Required action — What is needed is every line of the data that includes the word "tree". Please copy each one.

Records from a collection:
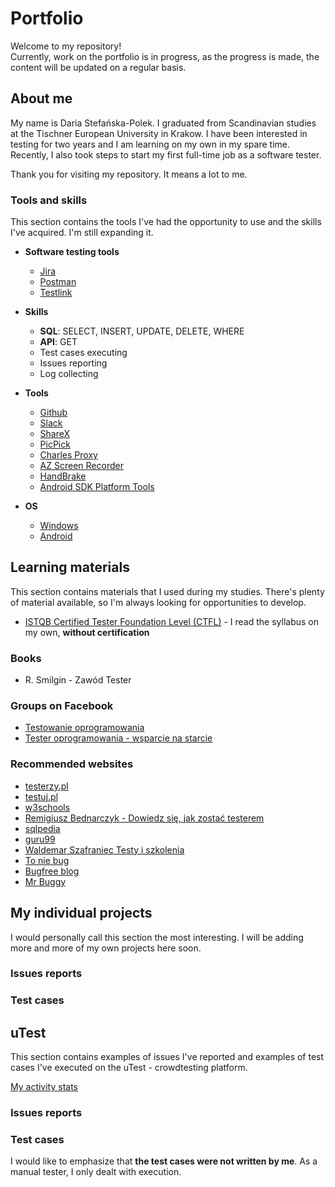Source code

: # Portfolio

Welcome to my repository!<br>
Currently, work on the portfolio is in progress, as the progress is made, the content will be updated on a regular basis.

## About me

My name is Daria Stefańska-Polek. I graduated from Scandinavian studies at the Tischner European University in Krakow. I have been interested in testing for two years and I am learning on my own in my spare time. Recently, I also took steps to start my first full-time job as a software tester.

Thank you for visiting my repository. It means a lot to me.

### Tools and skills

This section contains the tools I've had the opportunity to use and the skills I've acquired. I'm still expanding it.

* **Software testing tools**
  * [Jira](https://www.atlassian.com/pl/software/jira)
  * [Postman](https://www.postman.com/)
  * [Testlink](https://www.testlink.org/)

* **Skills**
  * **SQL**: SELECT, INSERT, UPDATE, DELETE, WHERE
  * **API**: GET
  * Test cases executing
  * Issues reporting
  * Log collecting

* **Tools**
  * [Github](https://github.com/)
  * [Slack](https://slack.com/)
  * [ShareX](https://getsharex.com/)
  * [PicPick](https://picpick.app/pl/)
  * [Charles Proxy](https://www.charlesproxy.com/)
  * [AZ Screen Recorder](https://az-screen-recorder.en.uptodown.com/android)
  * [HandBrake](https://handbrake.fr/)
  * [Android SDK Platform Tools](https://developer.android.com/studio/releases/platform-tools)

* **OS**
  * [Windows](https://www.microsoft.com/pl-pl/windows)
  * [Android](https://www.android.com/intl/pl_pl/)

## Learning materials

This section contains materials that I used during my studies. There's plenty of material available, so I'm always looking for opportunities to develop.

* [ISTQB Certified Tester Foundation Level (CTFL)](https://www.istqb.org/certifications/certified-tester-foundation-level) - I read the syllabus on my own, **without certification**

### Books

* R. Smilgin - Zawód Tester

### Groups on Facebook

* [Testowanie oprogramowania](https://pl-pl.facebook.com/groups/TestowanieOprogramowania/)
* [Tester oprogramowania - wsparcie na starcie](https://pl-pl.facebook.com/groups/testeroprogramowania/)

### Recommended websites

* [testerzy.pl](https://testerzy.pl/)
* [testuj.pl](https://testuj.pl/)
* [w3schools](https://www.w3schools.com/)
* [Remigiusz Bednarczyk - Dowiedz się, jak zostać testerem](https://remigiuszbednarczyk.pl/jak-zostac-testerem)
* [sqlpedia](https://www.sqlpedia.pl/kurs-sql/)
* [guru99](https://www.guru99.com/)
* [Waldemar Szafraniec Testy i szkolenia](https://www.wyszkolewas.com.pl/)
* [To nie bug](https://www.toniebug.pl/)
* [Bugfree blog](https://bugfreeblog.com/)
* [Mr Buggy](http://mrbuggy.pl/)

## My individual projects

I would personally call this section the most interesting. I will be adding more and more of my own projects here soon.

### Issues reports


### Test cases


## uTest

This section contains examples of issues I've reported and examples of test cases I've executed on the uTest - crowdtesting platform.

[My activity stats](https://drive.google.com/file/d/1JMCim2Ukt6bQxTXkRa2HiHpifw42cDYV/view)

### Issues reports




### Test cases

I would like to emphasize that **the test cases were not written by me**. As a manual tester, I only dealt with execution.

==

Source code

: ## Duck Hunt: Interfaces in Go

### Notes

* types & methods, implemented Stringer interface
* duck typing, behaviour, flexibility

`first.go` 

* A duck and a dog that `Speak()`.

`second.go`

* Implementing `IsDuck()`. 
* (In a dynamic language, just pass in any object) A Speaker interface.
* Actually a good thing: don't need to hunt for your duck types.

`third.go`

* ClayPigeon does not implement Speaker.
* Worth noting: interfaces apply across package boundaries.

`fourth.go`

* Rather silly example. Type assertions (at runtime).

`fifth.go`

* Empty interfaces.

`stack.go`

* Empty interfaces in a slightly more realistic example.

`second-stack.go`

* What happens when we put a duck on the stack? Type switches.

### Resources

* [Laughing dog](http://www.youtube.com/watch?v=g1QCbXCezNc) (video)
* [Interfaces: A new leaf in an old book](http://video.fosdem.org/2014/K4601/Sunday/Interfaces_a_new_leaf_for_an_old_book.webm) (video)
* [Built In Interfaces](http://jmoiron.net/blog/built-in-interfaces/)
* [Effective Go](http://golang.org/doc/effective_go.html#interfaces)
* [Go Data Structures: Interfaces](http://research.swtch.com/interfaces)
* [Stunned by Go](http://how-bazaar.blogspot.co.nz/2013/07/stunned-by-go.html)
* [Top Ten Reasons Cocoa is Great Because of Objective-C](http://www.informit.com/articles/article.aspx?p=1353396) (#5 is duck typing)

...

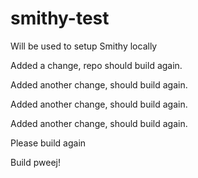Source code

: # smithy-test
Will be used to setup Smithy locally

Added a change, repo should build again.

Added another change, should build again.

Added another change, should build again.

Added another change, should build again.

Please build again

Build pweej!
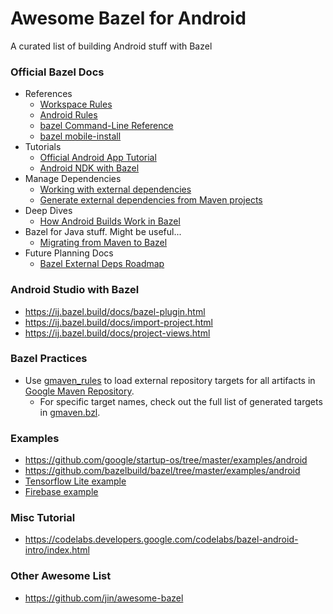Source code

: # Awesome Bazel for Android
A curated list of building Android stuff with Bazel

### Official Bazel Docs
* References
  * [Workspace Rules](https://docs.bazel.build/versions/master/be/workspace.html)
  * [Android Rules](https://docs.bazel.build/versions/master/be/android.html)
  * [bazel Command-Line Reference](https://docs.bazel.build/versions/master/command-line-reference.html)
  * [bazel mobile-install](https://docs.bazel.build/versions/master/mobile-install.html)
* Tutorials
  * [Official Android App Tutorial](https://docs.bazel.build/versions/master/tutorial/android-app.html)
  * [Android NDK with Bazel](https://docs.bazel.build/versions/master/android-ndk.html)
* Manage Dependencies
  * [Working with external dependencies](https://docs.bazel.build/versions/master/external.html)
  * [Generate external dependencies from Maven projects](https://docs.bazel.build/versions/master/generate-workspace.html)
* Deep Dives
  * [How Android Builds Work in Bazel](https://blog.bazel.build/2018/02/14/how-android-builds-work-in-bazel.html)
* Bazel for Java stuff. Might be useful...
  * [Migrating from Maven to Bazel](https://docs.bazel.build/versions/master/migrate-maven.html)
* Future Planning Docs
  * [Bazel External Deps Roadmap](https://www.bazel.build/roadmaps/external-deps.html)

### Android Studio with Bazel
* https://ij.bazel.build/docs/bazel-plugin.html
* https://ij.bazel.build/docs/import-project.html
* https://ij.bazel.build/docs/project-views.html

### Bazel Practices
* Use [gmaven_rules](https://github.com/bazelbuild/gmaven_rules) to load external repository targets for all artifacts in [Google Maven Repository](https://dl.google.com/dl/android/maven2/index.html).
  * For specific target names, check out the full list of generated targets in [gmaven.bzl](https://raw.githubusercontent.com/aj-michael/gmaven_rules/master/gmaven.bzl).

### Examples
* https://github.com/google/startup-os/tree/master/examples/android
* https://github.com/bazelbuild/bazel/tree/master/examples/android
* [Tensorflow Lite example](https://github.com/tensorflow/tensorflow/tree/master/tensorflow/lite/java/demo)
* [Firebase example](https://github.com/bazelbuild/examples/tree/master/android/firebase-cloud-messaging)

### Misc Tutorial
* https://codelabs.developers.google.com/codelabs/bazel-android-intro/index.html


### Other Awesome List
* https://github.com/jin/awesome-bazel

Task answer —
* https://github.com/google/startup-os/tree/master/examples/android
* https://github.com/bazelbuild/bazel/tree/master/examples/android
* [Tensorflow Lite example](https://github.com/tensorflow/tensorflow/tree/master/tensorflow/lite/java/demo)
* [Firebase example](https://github.com/bazelbuild/examples/tree/master/android/firebase-cloud-messaging)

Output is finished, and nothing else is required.